A “bailout,” is what happens when a company makes stupid or risky decisions, and the federal government has to step in and rescue it. Conservatives like Rubio say it’s a similar situation here: if insurers set their premiums too low ( a risky move), the government will step in and offset some of their losses– and there’s no cap on how much the government will pay out– thus it’s a “bailout.”

However, they’re ignoring a key word: “some.” Yes, the government will cover some of the losses if an insurer sets premiums too low, but the insurer still loses money. Here the bailout analogy falls apart: in the financial crisis, banks made risky bets on the housing market, kept the money when they won, and left taxpayers on the hook when they eventually lost. With risk corridors, if an insurer makes a risky bet on how healthy the pool of enrollees will be, it doesn’t make anything… it just loses just slightly less money. In other words, risk corridors don’t give insurers an incentive to take outrageous risks– it simply gives them an incentive not to be overly cautious setting premiums, knowing that if they guess wrong, they won’t be totally wiped out.
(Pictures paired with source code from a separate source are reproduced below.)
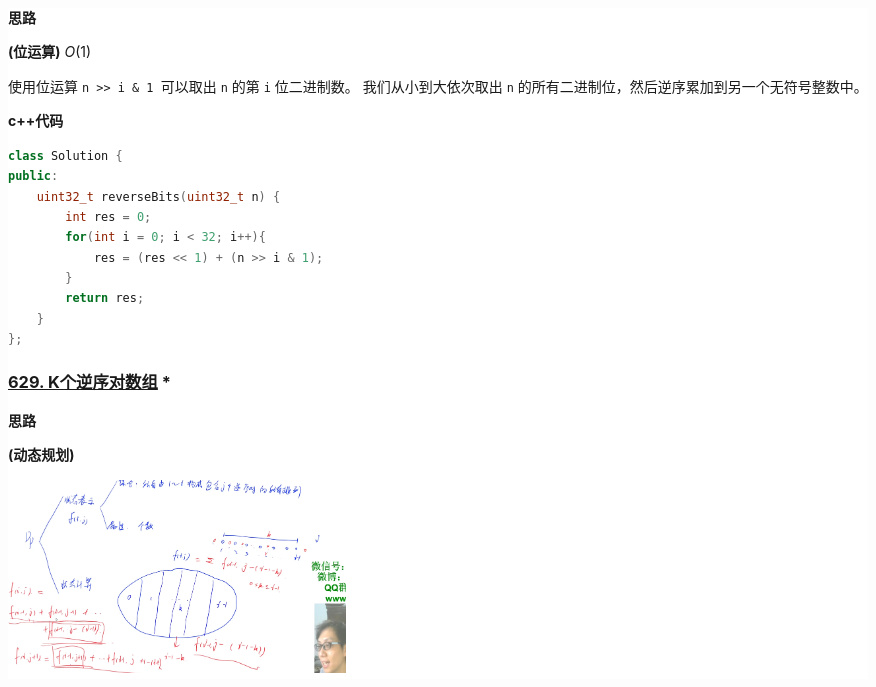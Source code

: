 **思路**

**(位运算)**  $O(1)$ 

使用位运算 `n >> i & 1 `可以取出 `n` 的第 `i` 位二进制数。
我们从小到大依次取出 `n` 的所有二进制位，然后逆序累加到另一个无符号整数中。

**c++代码**

```c++
class Solution {
public:
    uint32_t reverseBits(uint32_t n) {
        int res = 0;
        for(int i = 0; i < 32; i++){
            res = (res << 1) + (n >> i & 1);
        }
        return res;
    }
};
```

### [629. K个逆序对数组](https://leetcode-cn.com/problems/k-inverse-pairs-array/) *

**思路**

**(动态规划)** 

<img src="力扣500题刷题笔记.assets/image-20211111171106227.png" alt="image-20211111171106227" style="zoom: 33%;" />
It’s also worth noting that “risk corridors” are not a new concept. As The New Republic’s Jonathan Cohn points out:

Reinsurance and risk corridors are already a feature of some government programs, most prominent among them Medicare Part D. The reinsurance and risk corridors in Obamacare and Medicare Part D are remarkably similar, except that Obamacare’s are temporary and Medicare Part D’s are permanent—which is to say, they are still part of the program.

What’s that? You haven’t heard Republicans attacking Medicare Part D an insurer bailout? Maybe that’s because of one other, obvious difference between Part D and the Affordable Care Act. Only one of them was signed into law by a guy named Barack Obama.

[By the way, for more on why risk corridors aren’t a bailout, you have plenty of choices. If you want to hear it from a progressive check out Jonathan Cohn or New York Magazine’s Jonathan Chait. If you want to hear it from a conservative, check out Manhattan Institute’s Yevgeniy Feyman. For the super thorough, wonky explanation check out Galen Benshoof’s piece for the The Incidental Economist, or for the super short, to-the-point version, check out the Washington Post’s editorial on the subject.]